In the listing below, the lines starting with the line with "seed-4-xors-34-x\_12&49&0&34&-&-&- \\ \hline" and going on through the line with "seed-4-xors-35-x\_4&49&0&35&-&-&- \\ \hline" are to be reproduced exactly, and only those.

The input below:

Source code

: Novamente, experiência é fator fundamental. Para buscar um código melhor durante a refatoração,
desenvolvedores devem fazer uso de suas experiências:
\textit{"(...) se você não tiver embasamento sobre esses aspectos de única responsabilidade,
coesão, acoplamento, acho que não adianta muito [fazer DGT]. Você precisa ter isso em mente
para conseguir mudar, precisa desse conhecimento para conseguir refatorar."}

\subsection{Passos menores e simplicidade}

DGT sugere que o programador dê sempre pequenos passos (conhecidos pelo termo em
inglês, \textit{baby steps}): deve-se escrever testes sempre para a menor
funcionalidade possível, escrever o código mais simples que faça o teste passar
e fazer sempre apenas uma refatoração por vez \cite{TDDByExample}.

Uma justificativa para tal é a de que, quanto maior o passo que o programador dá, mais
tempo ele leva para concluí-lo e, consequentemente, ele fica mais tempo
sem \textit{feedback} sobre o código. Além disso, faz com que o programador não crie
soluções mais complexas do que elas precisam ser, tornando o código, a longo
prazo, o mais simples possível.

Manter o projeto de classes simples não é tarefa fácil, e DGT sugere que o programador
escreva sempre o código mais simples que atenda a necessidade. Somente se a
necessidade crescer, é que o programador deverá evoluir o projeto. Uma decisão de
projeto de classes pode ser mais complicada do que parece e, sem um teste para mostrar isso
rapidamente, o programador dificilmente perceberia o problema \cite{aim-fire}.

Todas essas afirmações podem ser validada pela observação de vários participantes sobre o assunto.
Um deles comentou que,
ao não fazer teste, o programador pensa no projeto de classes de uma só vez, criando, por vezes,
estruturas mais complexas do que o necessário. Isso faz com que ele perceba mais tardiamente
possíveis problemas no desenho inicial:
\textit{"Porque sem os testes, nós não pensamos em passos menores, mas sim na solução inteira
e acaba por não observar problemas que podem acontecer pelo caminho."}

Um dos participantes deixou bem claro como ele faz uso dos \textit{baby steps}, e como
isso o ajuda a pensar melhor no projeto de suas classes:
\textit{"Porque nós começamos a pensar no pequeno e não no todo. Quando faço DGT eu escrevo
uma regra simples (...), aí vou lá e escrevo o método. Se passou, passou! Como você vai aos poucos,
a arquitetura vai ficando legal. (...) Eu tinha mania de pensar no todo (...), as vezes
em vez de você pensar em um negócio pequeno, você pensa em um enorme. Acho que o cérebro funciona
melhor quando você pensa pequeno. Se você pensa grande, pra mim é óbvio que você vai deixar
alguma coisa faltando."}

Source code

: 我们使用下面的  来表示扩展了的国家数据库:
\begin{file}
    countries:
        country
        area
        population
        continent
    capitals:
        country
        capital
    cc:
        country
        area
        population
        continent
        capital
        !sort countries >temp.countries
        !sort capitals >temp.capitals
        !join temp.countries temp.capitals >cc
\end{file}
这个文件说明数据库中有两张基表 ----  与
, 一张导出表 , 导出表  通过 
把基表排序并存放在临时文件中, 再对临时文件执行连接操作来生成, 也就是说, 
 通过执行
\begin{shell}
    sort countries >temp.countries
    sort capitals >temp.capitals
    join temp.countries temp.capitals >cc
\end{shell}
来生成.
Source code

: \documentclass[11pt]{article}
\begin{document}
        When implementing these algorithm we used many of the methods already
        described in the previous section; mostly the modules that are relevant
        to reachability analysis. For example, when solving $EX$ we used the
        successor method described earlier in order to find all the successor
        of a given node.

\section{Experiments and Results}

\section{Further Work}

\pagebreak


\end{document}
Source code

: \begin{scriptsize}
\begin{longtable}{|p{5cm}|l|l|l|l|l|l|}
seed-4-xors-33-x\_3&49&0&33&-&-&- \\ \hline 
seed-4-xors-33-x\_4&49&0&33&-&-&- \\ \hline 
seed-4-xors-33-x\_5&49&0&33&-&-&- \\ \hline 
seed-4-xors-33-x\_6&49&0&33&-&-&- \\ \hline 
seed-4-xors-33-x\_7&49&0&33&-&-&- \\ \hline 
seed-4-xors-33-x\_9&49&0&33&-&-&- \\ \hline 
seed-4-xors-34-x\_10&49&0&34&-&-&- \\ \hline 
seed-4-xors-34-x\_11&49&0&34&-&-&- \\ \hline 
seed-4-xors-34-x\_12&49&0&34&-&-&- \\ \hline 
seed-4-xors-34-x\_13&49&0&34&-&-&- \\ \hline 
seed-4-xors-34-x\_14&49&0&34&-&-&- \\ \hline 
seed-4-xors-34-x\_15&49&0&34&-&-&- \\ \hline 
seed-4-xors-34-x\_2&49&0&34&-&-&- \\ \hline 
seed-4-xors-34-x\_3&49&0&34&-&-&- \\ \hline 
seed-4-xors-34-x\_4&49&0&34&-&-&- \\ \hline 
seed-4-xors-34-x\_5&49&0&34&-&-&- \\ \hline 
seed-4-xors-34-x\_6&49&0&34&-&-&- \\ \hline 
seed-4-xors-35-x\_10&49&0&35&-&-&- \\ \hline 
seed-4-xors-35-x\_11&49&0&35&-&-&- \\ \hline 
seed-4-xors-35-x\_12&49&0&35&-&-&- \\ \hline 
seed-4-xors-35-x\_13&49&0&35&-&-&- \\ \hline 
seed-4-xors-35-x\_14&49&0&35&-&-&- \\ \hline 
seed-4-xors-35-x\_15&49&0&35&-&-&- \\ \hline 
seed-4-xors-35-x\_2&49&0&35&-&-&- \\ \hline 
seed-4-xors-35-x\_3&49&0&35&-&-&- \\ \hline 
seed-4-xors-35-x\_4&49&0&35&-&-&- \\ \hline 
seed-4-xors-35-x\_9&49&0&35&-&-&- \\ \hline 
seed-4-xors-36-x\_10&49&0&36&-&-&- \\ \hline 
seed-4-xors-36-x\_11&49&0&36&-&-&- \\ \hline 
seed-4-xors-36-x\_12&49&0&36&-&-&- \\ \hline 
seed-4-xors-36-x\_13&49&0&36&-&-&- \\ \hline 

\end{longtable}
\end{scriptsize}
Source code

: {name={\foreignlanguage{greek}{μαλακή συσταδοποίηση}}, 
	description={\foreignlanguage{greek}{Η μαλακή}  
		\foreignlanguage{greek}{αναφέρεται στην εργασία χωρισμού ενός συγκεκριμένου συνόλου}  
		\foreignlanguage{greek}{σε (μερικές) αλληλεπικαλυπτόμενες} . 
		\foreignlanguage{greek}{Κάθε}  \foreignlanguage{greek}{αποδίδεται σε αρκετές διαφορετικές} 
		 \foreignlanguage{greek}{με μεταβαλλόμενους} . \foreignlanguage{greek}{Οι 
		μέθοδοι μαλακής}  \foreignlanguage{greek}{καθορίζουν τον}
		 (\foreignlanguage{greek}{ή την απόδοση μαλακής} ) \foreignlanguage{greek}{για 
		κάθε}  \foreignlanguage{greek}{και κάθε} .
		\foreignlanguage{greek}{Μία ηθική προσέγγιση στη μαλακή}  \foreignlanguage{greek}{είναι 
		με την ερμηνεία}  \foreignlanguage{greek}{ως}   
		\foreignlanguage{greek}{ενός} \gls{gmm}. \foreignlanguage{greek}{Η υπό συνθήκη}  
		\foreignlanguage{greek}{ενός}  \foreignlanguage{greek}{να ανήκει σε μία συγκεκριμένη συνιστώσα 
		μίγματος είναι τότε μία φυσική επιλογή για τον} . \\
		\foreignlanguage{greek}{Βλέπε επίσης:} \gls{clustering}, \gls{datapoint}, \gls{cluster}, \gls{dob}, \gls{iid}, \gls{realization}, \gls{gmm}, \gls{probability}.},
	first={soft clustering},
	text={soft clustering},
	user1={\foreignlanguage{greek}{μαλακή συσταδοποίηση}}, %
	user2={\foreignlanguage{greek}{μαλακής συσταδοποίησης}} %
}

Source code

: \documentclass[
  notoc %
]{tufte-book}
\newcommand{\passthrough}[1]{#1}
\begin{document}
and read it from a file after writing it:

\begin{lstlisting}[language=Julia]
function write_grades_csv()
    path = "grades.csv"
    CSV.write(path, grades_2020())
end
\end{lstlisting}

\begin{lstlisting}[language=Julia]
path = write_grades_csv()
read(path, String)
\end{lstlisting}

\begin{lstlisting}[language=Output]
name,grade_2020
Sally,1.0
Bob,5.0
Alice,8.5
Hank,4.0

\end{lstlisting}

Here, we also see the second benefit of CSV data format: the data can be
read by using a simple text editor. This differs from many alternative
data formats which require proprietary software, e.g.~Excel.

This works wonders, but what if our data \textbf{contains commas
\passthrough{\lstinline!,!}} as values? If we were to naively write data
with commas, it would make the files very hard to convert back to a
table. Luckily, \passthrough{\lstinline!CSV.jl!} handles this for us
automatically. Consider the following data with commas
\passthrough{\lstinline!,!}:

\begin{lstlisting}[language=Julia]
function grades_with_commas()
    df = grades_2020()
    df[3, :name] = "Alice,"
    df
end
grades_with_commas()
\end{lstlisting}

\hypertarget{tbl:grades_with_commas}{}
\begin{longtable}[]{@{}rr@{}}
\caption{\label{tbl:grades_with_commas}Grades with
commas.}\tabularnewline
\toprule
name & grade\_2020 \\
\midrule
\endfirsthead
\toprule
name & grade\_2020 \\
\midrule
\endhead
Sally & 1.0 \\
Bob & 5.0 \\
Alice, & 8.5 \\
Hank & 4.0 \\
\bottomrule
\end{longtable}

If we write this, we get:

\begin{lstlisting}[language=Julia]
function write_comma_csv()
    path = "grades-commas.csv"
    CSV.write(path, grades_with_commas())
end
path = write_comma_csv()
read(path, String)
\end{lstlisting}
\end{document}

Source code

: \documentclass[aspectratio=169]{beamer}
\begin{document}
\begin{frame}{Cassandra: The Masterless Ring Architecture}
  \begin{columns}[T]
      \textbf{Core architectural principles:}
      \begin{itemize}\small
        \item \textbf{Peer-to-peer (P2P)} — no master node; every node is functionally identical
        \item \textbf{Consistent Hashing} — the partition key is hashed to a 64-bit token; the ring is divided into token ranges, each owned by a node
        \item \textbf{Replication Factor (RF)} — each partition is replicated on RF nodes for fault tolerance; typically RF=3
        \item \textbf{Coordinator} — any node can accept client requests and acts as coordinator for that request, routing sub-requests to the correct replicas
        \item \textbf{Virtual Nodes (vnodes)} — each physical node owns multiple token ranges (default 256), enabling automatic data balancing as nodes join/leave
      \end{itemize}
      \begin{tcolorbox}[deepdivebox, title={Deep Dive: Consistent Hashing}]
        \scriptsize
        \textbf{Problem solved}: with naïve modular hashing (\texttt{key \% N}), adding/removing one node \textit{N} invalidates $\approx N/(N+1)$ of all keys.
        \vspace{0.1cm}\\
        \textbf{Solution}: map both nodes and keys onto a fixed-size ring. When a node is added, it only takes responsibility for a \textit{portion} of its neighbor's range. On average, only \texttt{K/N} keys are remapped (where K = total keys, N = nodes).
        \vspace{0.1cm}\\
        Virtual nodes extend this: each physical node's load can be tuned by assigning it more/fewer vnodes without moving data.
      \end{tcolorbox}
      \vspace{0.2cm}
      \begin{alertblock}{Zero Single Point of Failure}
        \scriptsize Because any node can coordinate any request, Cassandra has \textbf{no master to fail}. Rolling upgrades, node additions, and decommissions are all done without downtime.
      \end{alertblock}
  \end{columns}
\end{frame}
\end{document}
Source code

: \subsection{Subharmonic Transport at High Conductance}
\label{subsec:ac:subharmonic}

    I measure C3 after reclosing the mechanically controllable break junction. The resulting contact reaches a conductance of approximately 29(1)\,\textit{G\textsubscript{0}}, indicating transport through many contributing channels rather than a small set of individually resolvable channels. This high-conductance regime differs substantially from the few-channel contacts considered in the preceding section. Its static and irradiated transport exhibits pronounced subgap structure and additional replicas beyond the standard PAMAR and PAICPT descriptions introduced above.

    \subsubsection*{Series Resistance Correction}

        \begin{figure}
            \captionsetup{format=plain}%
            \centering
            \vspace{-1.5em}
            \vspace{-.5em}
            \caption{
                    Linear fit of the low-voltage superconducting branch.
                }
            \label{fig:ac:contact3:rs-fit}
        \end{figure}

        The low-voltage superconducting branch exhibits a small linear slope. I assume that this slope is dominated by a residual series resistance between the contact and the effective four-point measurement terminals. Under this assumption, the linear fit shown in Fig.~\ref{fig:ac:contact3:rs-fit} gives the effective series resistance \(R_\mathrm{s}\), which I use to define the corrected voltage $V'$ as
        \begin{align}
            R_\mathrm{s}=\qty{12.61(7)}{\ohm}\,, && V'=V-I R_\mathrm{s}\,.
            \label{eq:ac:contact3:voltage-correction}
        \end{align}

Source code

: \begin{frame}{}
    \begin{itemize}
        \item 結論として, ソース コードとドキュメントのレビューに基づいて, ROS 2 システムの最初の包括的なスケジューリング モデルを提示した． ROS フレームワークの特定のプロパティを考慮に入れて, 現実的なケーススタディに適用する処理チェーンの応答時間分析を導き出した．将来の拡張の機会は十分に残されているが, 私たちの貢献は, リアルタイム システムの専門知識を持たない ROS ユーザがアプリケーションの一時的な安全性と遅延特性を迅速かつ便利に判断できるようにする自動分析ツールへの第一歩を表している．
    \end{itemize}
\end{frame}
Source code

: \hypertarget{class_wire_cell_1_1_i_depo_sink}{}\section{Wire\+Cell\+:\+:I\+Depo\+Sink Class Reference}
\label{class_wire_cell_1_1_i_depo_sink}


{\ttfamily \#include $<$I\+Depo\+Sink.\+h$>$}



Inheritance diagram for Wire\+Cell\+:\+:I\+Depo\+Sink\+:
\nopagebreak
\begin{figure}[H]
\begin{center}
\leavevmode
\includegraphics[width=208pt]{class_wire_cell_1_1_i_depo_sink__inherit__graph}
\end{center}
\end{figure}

End of The input.

:: Answer to this problem ::
seed-4-xors-34-x\_12&49&0&34&-&-&- \\ \hline 
seed-4-xors-34-x\_13&49&0&34&-&-&- \\ \hline 
seed-4-xors-34-x\_14&49&0&34&-&-&- \\ \hline 
seed-4-xors-34-x\_15&49&0&34&-&-&- \\ \hline 
seed-4-xors-34-x\_2&49&0&34&-&-&- \\ \hline 
seed-4-xors-34-x\_3&49&0&34&-&-&- \\ \hline 
seed-4-xors-34-x\_4&49&0&34&-&-&- \\ \hline 
seed-4-xors-34-x\_5&49&0&34&-&-&- \\ \hline 
seed-4-xors-34-x\_6&49&0&34&-&-&- \\ \hline 
seed-4-xors-35-x\_10&49&0&35&-&-&- \\ \hline 
seed-4-xors-35-x\_11&49&0&35&-&-&- \\ \hline 
seed-4-xors-35-x\_12&49&0&35&-&-&- \\ \hline 
seed-4-xors-35-x\_13&49&0&35&-&-&- \\ \hline 
seed-4-xors-35-x\_14&49&0&35&-&-&- \\ \hline 
seed-4-xors-35-x\_15&49&0&35&-&-&- \\ \hline 
seed-4-xors-35-x\_2&49&0&35&-&-&- \\ \hline 
seed-4-xors-35-x\_3&49&0&35&-&-&- \\ \hline 
seed-4-xors-35-x\_4&49&0&35&-&-&- \\ \hline 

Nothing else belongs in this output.